Loading...

verticapy.machine_learning.metrics.best_cutoff#

verticapy.machine_learning.metrics.best_cutoff(y_true: str, y_score: str | list | ndarray, input_relation: str | vDataFrame, average: Literal[None, 'binary', 'micro', 'macro', 'scores', 'weighted'] = None, labels: list | ndarray | None = None, pos_label: bool | float | str | timedelta | datetime | None = None, nbins: int = 10000) float | list[float]#

Computes the ROC AUC (Area Under Curve).

Parameters#

y_true: str

Response column.

y_score: str | ArrayLike

Prediction.

input_relation: SQLRelation

Relation to use for scoring. This relation can be a view, table, or a customized relation (if an alias is used at the end of the relation). For example: (SELECT … FROM …) x

average: str, optional

The method used to compute the final score for multiclass-classification.

  • binary:

    considers one of the classes as positive and use the binary confusion matrix to compute the score.

  • micro:

    positive and negative values globally.

  • macro:

    average of the score of each class.

  • score:

    scores for all the classes.

  • weighted :

    weighted average of the score of each class.

  • None:

    accuracy.

If empty, the behaviour is similar to the ‘scores’ option.

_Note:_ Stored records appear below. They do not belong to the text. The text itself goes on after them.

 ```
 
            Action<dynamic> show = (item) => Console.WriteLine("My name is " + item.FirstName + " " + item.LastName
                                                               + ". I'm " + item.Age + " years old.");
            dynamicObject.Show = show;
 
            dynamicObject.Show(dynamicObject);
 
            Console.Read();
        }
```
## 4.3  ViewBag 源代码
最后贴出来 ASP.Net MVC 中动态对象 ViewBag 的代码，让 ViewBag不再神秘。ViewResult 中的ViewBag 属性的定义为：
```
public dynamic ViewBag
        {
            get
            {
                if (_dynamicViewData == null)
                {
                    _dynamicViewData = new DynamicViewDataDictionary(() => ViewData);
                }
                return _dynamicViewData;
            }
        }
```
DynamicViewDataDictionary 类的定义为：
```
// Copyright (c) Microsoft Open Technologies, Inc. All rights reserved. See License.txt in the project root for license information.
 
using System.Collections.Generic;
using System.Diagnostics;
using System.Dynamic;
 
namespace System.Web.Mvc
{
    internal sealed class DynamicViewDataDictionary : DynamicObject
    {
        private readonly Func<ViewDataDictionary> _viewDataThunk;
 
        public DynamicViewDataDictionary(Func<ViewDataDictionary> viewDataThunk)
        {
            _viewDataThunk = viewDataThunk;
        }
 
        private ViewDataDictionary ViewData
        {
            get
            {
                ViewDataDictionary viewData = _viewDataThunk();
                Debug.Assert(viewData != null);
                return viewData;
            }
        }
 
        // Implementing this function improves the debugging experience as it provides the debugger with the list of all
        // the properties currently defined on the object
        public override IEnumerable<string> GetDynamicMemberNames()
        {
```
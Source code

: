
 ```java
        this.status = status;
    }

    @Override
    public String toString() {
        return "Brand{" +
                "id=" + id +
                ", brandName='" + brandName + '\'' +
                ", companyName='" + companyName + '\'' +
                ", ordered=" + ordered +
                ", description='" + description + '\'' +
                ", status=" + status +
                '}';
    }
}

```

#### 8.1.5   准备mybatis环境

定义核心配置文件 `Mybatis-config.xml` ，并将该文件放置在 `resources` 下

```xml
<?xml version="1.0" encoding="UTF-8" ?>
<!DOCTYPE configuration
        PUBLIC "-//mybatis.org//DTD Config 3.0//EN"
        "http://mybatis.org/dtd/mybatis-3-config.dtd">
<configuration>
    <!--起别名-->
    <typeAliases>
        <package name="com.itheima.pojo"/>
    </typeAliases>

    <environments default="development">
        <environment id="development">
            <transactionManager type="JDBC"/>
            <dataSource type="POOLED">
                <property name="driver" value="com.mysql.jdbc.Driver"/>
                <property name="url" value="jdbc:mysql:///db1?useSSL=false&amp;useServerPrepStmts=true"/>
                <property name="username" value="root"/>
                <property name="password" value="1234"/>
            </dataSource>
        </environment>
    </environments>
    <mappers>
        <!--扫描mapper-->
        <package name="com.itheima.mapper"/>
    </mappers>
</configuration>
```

labels: ArrayLike, optional

List of the response column categories.

pos_label: PythonScalar, optional

To compute the metric, one of the response column classes must be the positive class. The parameter ‘pos_label’ represents this class.

nbins: int, optional

An integer value that determines the number of decision boundaries. Decision boundaries are set at equally spaced intervals between 0 and 1, inclusive. Greater values for nbins give more precise estimations of the AUC, but can potentially decrease performance. The maximum value is 999,999. If negative, the maximum value is used.

Returns#

float

score.

Examples#

We should first import verticapy.

import verticapy as vp

Let’s create a small dataset that has:

  • true value

  • predicted value

data = vp.vDataFrame(
    {
        "y_true": [1, 1, 0, 0, 1],
        "y_pred": [1, 1, 1, 0, 1],
    },
)

Next, we import the metric:

from verticapy.machine_learning.metrics import best_cutoff

Now we can conveniently calculate the score:

best_cutoff(
    y_true  = "y_true",
    y_score = "y_pred",
    input_relation = data,
)

Out[4]: 0.999

Note

For multi-class classification, we can select the average method for averaging from the following options: - binary - micro - macro - scores - weighted

It is also possible to directly compute the score from the vDataFrame:

data.score(
    y_true  = "y_true",
    y_score = "y_pred",
    metric  = "best_cutoff",
)

Out[5]: 0.999

Note

VerticaPy uses simple SQL queries to compute various metrics. You can use the set_option() function with the sql_on parameter to enable SQL generation and examine the generated queries.

See also

vDataFrame.score() : Computes the input ML metric.